[[ DATA TO USE open ]]
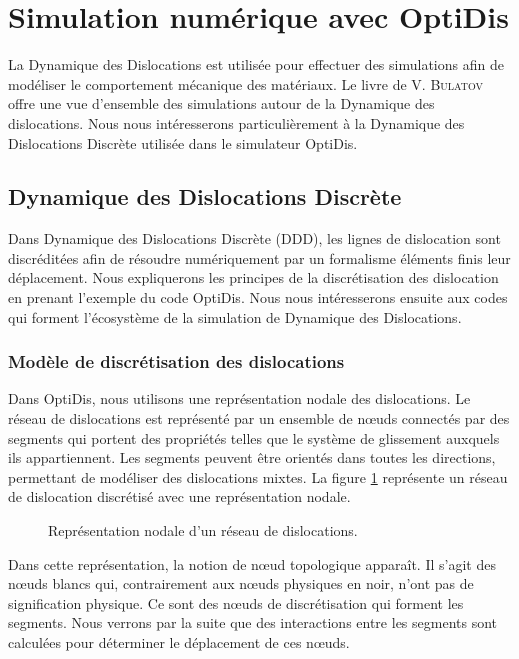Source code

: \documentclass[11pt,class=article,float=false,crop=false]{standalone}
\begin{document}
\section{Simulation numérique avec OptiDis}

La Dynamique des Dislocations est utilisée pour effectuer des simulations afin de modéliser le comportement mécanique des matériaux. Le livre de \textsc{V. Bulatov} offre une vue d'ensemble des simulations autour de la Dynamique des dislocations. Nous nous intéresserons particulièrement à la Dynamique des Dislocations Discrète utilisée dans le simulateur OptiDis.


\subsection{Dynamique des Dislocations Discrète}

Dans Dynamique des Dislocations Discrète (DDD), les lignes de dislocation sont discréditées afin de résoudre numériquement par un formalisme éléments finis leur déplacement. Nous expliquerons les principes de la discrétisation des dislocation en prenant l'exemple du code OptiDis. Nous nous intéresserons ensuite aux codes qui forment l'écosystème de la simulation de Dynamique des Dislocations.

\subsubsection{Modèle de discrétisation des dislocations}

Dans OptiDis, nous utilisons une représentation nodale des dislocations. Le réseau de dislocations est représenté par un ensemble de nœuds connectés par des segments qui portent des propriétés telles que le système de glissement auxquels ils appartiennent. Les segments peuvent être orientés dans toutes les directions, permettant de modéliser des dislocations mixtes. La figure \ref{fig:representation_nodale} représente un réseau de dislocation discrétisé avec une représentation nodale.

\begin{figure}[H]
	\centering
	\caption{Représentation nodale d'un réseau de dislocations.}
	\label{fig:representation_nodale}
\end{figure}

Dans cette représentation, la notion de nœud topologique apparaît. Il s'agit des nœuds blancs qui, contrairement aux nœuds physiques en noir, n'ont pas de signification physique. Ce sont des nœuds de discrétisation qui forment les segments. Nous verrons par la suite que des interactions entre les segments sont calculées pour déterminer le déplacement de ces nœuds.
\end{document}
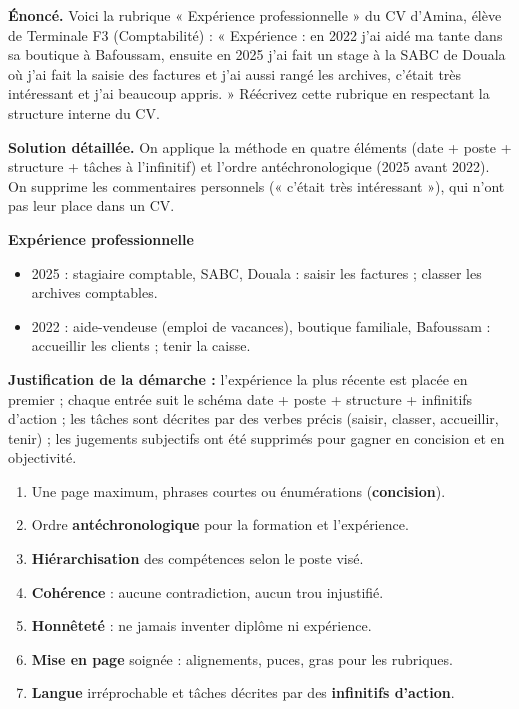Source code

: \documentclass[11pt]{article}
\newcounter{popsec}
\newcounter{popsub}
\newcommand{\courssub}[1]{%
  \stepcounter{popsub}%
  \par\vspace{9pt}\noindent{\popxbold\fontsize{11.5}{13}\selectfont\color{popink}{\color{poporange}\thepopsec.\thepopsub}\hspace{6pt}#1}\par\nopagebreak\vspace{4pt}
}
\begin{document}
\begin{exoresolu}
\textbf{Énoncé.} Voici la rubrique « Expérience professionnelle » du CV d'Amina, élève de Terminale F3 (Comptabilité) : « Expérience : en 2022 j'ai aidé ma tante dans sa boutique à Bafoussam, ensuite en 2025 j'ai fait un stage à la SABC de Douala où j'ai fait la saisie des factures et j'ai aussi rangé les archives, c'était très intéressant et j'ai beaucoup appris. » Réécrivez cette rubrique en respectant la structure interne du CV.

\tcblower
\textbf{Solution détaillée.} On applique la méthode en quatre éléments (date + poste + structure + tâches à l'infinitif) et l'ordre antéchronologique (2025 avant 2022). On supprime les commentaires personnels (« c'était très intéressant »), qui n'ont pas leur place dans un CV.

\medskip
\textbf{Expérience professionnelle}
\begin{itemize}
\item 2025 : stagiaire comptable, SABC, Douala : saisir les factures ; classer les archives comptables.
\item 2022 : aide-vendeuse (emploi de vacances), boutique familiale, Bafoussam : accueillir les clients ; tenir la caisse.
\end{itemize}

\medskip
\textbf{Justification de la démarche :} l'expérience la plus récente est placée en premier ; chaque entrée suit le schéma date + poste + structure + infinitifs d'action ; les tâches sont décrites par des verbes précis (saisir, classer, accueillir, tenir) ; les jugements subjectifs ont été supprimés pour gagner en concision et en objectivité.
\end{exoresolu}

\courssub{Bilan de la section}

\begin{aretenir}
\begin{enumerate}
\item Une page maximum, phrases courtes ou énumérations (\textbf{concision}).
\item Ordre \textbf{antéchronologique} pour la formation et l'expérience.
\item \textbf{Hiérarchisation} des compétences selon le poste visé.
\item \textbf{Cohérence} : aucune contradiction, aucun trou injustifié.
\item \textbf{Honnêteté} : ne jamais inventer diplôme ni expérience.
\item \textbf{Mise en page} soignée : alignements, puces, gras pour les rubriques.
\item \textbf{Langue} irréprochable et tâches décrites par des \textbf{infinitifs d'action}.
\end{enumerate}
\end{aretenir}
\end{document}
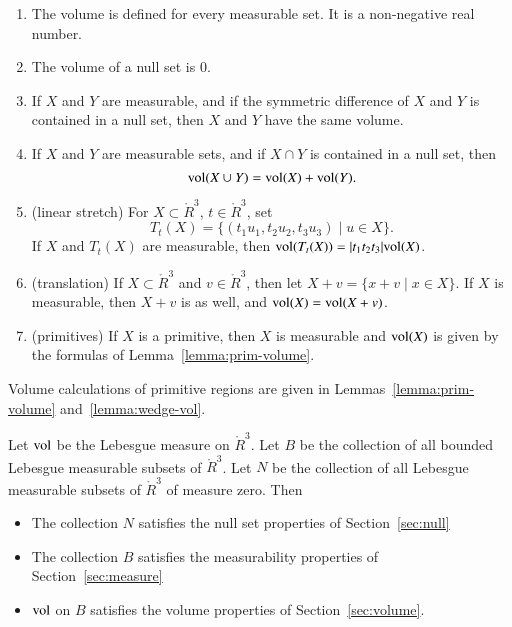 \begin{enumerate}%
 \item The volume is defined for every measurable set.  It is
    a non-negative real number.
 \item The volume of a null set is $0$.
 \item If $X$ and $Y$ are  measurable, and if
 the symmetric difference of
 $X$ and $Y$ is contained in a null set, then 
    $X$ and $Y$ have the same volume.
 \item If $X$ and $Y$ are measurable sets, and if $X\cap
 Y$ is contained in a null set, then
    $$
    {\operatorname{vol}}(X\cup Y) = {\operatorname{vol}}(X) + {\operatorname{vol}}(Y).
    $$
  \item (linear stretch) For $X\subset \ring{R}^3$, $t\in\ring{R}^3$, 
    set 
      $$
      T_t(X) = \{ (t_1u_1,t_2u_2,t_3u_3) \mid u\in X\}.
      $$
    If $X$ and $T_t(X)$ are measurable, then
     ${\operatorname{vol}}(T_t(X)) = |t_1t_2t_3|{\operatorname{vol}}(X)$.
  \item (translation) If $X\subset \ring{R}^3$ and $v\in\ring{R}^3$, then let
    $X+v = \{x + v\mid x\in X\}$.  If $X$ is measurable, then $X+v$ is
    as well, and ${\operatorname{vol}}(X) = {\operatorname{vol}}(X+v)$.
  \item (primitives) If $X$ is a primitive, then $X$ is measurable
    and ${\operatorname{vol}}(X)$ is given by the formulas of Lemma~\ref{lemma:prim-volume}.
\end{enumerate}
Volume calculations of primitive regions are given in 
Lemmas~\ref{lemma:prim-volume} and~\ref{lemma:wedge-vol}.

\begin{lemma}  Let ${\operatorname{vol}}$ be the Lebesgue measure
on $\ring{R}^3$. Let $B$ be the collection of all bounded Lebesgue
measurable subsets of $\ring{R}^3$.  Let $N$ be the collection of all
Lebesgue measurable subsets of $\ring{R}^3$ of measure zero.
Then
\begin{itemize}
\item  The collection $N$ satisfies the null set properties of Section~\ref{sec:null}
\item The collection $B$ satisfies the measurability properties of Section~\ref{sec:measure}
\item  ${\operatorname{vol}}$ on $B$ satisfies the volume properties of Section~\ref{sec:volume}.  
\end{itemize}
\end{lemma}

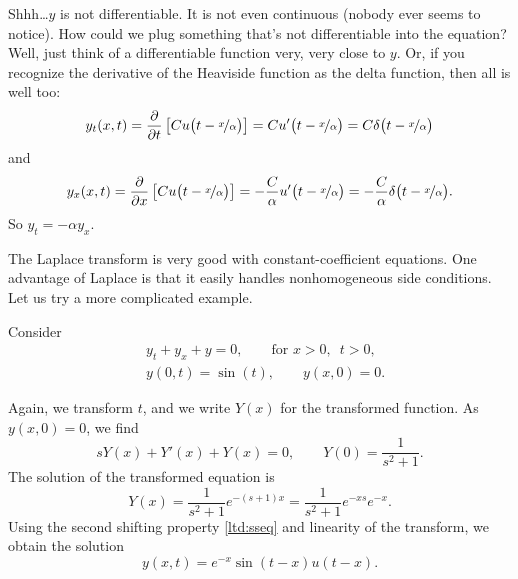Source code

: \begin{example}
\begin{myfig}
\capstart
{}
\caption{Wavefront of toxic substance is a line of slope
$\nicefrac{1}{\alpha}$.\label{lt:half-infinite-goo-river-wavefront}}
\end{myfig}


Shhh\ldots $y$ is not differentiable.
It is not even continuous
(nobody ever seems to notice).  How could we plug something that's not
differentiable into the equation?
Well, just think of a differentiable function very, very close to $y$.
Or, if you recognize the derivative of the Heaviside function as the delta
function, then all is well too:
\begin{equation*}
y_t (x,t) = \frac{\partial}{\partial t} \left[
C  u\bigl(t-\nicefrac{x}{\alpha}\bigr)
\right]
=
C  u'\bigl(t-\nicefrac{x}{\alpha}\bigr)
=
C \delta\bigl(t-\nicefrac{x}{\alpha}\bigr)
\end{equation*}
and
\begin{equation*}
y_x (x,t) = \frac{\partial}{\partial x} \left[
C  u\bigl(t-\nicefrac{x}{\alpha}\bigr)
\right]
=
- \frac{C}{\alpha}  u'\bigl(t-\nicefrac{x}{\alpha}\bigr)
=
- \frac{C}{\alpha} \delta\bigl(t-\nicefrac{x}{\alpha}\bigr) .
\end{equation*}
So $y_t = - \alpha y_x$.
\end{example}

The Laplace transform is very good with constant-coefficient equations.  One
advantage of Laplace is that it easily handles
nonhomogeneous side conditions.
Let us try a more complicated example.

\begin{example}
Consider
\begin{align*}
& y_t + y_x + y = 0, \qquad \text{for } x > 0, \enspace t > 0,
\\
& y(0,t) = \sin(t), \qquad y(x,0) = 0 .
\end{align*}

Again, we transform $t$, and we write $Y(x)$ for the
transformed function.  As $y(x,0) = 0$, we find
\begin{equation*}
sY(x) + Y'(x) + Y(x) = 0, \qquad 
Y(0) = \frac{1}{s^2+1} .
\end{equation*}
The solution of the transformed equation is
\begin{equation*}
Y(x) =
\frac{1}{s^2+1} e^{-(s+1) x}
=
\frac{1}{s^2+1} e^{-xs}
e^{-x}
.
\end{equation*}
Using the second shifting property \eqref{ltd:sseq}
and linearity of the transform,
we obtain the solution
\begin{equation*}
y(x,t) 
=
e^{-x}
\sin(t-x)
u(t-x) .
\end{equation*}
\end{example}

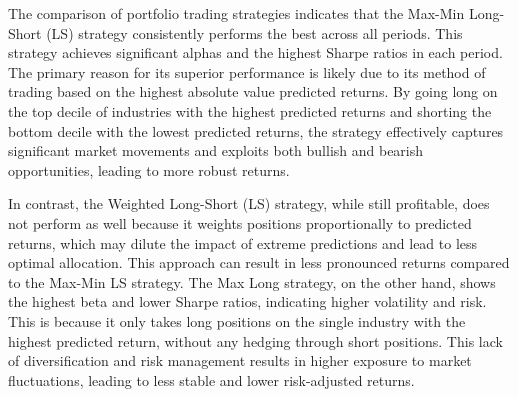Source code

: \documentclass{article}
\begin{document}
The comparison of portfolio trading strategies indicates that the Max-Min Long-Short (LS) strategy consistently performs the best across all periods. This strategy achieves significant alphas and the highest Sharpe ratios in each period. The primary reason for its superior performance is likely due to its method of trading based on the highest absolute value predicted returns. By going long on the top decile of industries with the highest predicted returns and shorting the bottom decile with the lowest predicted returns, the strategy effectively captures significant market movements and exploits both bullish and bearish opportunities, leading to more robust returns.

In contrast, the Weighted Long-Short (LS) strategy, while still profitable, does not perform as well because it weights positions proportionally to predicted returns, which may dilute the impact of extreme predictions and lead to less optimal allocation. This approach can result in less pronounced returns compared to the Max-Min LS strategy. The Max Long strategy, on the other hand, shows the highest beta and lower Sharpe ratios, indicating higher volatility and risk. This is because it only takes long positions on the single industry with the highest predicted return, without any hedging through short positions. This lack of diversification and risk management results in higher exposure to market fluctuations, leading to less stable and lower risk-adjusted returns.

\end{document}
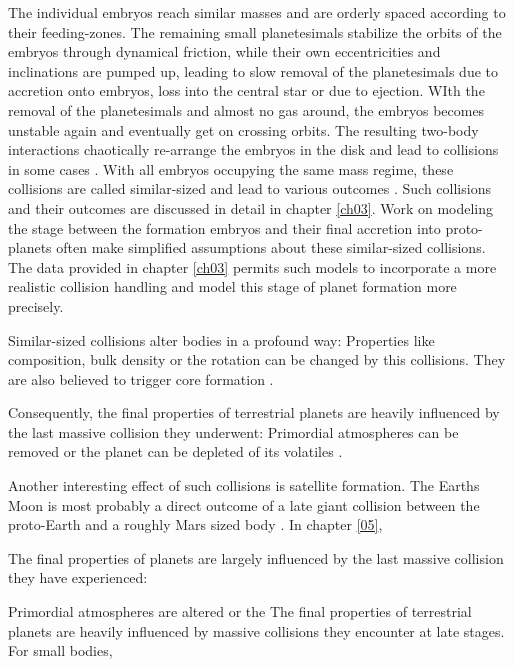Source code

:The individual embryos reach similar masses and are orderly spaced according to their feeding-zones. The remaining small planetesimals stabilize the orbits of the embryos through dynamical friction, while their own eccentricities and inclinations are pumped up, leading to slow removal of the planetesimals due to accretion onto embryos, loss into the central star or due to ejection. WIth the removal of the planetesimals and almost no gas around, the embryos becomes unstable again and eventually get on crossing orbits. The resulting two-body interactions chaotically re-arrange the embryos in the disk and lead to collisions in some cases \cite{Chambers:2001p2105, Chambers:2004p4098}. With all embryos occupying the same mass regime, these collisions are called similar-sized and lead to various outcomes \cite{Asphaug:2010p3539}. Such collisions and their outcomes are discussed in detail in chapter \ref{ch03}. Work on modeling the stage between the formation embryos and their final accretion into proto-planets often make simplified assumptions about these similar-sized collisions. The data provided in chapter \ref{ch03} permits such models to incorporate a more realistic collision handling and model this stage of planet formation more precisely. 

Similar-sized collisions alter bodies in a profound way: Properties like composition, bulk density \citep{Benz:1988p3336} or the rotation can be changed by this collisions. They are also believed to trigger core formation \cite{1992Icar..100..326T}. 

Consequently, the final properties of terrestrial planets are heavily influenced by the last massive collision they underwent: Primordial atmospheres can be removed \cite{2002DPS....34.2804A} or the planet can be depleted of its volatiles \citep{2001E&PSL.192..545H}.

Another interesting effect of such collisions is satellite formation. The Earths Moon is most probably a direct outcome of a late giant collision between the proto-Earth and a roughly Mars sized body \citep{1975Icar...24..504H, 1976LPI.....7..120C, 1987Icar...71...30B, Canup:2001p1861}. In chapter \ref{05}, 




The final properties of planets are largely influenced by the last massive collision they have experienced: 


Primordial atmospheres are altered \cite{2002DPS....34.2804A} or the 
The final properties of terrestrial planets are heavily influenced by massive collisions they encounter at late stages. For small bodies, 

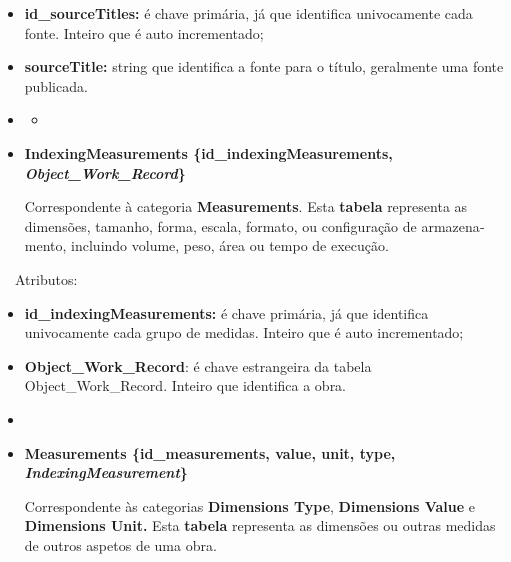 \documentclass[letterpaper]{article}
\newcommand\textstyleStrongEmphasis[1]{\textbf{#1}}
\newcommand\liststyleLi{%
\renewcommand\labelitemi{{\textbullet}}
\renewcommand\labelitemii{[27A2?]}
\renewcommand\labelitemiii{{\textbullet}}
\renewcommand\labelitemiv{{\textbullet}}
}
\newcommand\liststyleLiii{%
\renewcommand\labelitemi{[27A2?]}
\renewcommand\labelitemii{[27A2?]}
\renewcommand\labelitemiii{[27A2?]}
\renewcommand\labelitemiv{[27A2?]}
}
\newcommand\liststyleLiv{%
\renewcommand\labelitemi{[27A2?]}
\renewcommand\labelitemii{[27A2?]}
\renewcommand\labelitemiii{[27A2?]}
\renewcommand\labelitemiv{[27A2?]}
}
\begin{document}
\liststyleLiii
\begin{itemize}
\item {
\textbf{i}\textbf{d\_sourceTitles}\textbf{:} \'e chave prim\'aria, j\'a
que identifica univocamente cada fonte. Inteiro que \'e auto
incrementado;}
\item {
\textbf{sourceTitle:} string que identifica a fonte para o t\'itulo,
geralmente uma fonte publicada.}
\end{itemize}
\liststyleLi
\begin{itemize}
\item \begin{itemize}
\item[] 
\bigskip
\end{itemize}
\item {\bfseries
IndexingMeasurements\textmd{
\{}\textmd{id\_indexingMeasurements}\textmd{,
}\textmd{\textit{Object\_Work\_Record}}\textmd{\}}}

\foreignlanguage{english}{Correspondente \`a categoria
}\foreignlanguage{english}{\textbf{Measurements}}\foreignlanguage{english}{.
Esta
}\textstyleStrongEmphasis{\foreignlanguage{english}{\textmd{tabela}}}\foreignlanguage{english}{
representa as dimens\~oes, tamanho, forma, escala, formato, ou
configura\c{c}\~ao de armazenamento, incluindo volume, peso, \'area ou
tempo de execu\c{c}\~ao.}
\end{itemize}

\bigskip

{
\ \ Atributos:}

\liststyleLiv
\begin{itemize}
\item {
\textbf{id\_indexingMeasurements: }\'e chave prim\'aria, j\'a que
identifica univocamente cada grupo de medidas. Inteiro que \'e auto
incrementado;}
\item {
\textbf{Object\_Work\_Record}: \'e chave estrangeira da tabela
Object\_Work\_Record. Inteiro que identifica a obra.}
\end{itemize}
\liststyleLi
\begin{itemize}
\item[] 
\bigskip
\item {\bfseries
Measurements\textmd{ \{}\textmd{id\_measurements}\textmd{, value, unit,
type, }\textmd{\textit{IndexingMeasurement}}\textmd{\}}}

\foreignlanguage{english}{Correspondente \`as categorias
}\foreignlanguage{english}{\textbf{Dimensions
Type}}\foreignlanguage{english}{,
}\foreignlanguage{english}{\textbf{Dimensions
Value}}\foreignlanguage{english}{ e}\foreignlanguage{english}{
}\foreignlanguage{english}{\textbf{Dimensions
Unit}}\foreignlanguage{english}{\textbf{.
}}\foreignlanguage{english}{Esta
}\textstyleStrongEmphasis{\foreignlanguage{english}{\textmd{tabela}}}\foreignlanguage{english}{
representa as dimens\~oes ou outras medidas de outros aspetos de uma
obra.}
\end{itemize}
\end{document}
[[ DATA TO USE closed ]]
- WORK TO COMPLETE: Every line above in which the word "influenced" occurs is to be copied.

- WRITTEN SOLUTION:
Consequently, the final properties of terrestrial planets are heavily influenced by the last massive collision they underwent: Primordial atmospheres can be removed \cite{2002DPS....34.2804A} or the planet can be depleted of its volatiles \citep{2001E&PSL.192..545H}.
The final properties of planets are largely influenced by the last massive collision they have experienced: 
The final properties of terrestrial planets are heavily influenced by massive collisions they encounter at late stages. For small bodies, 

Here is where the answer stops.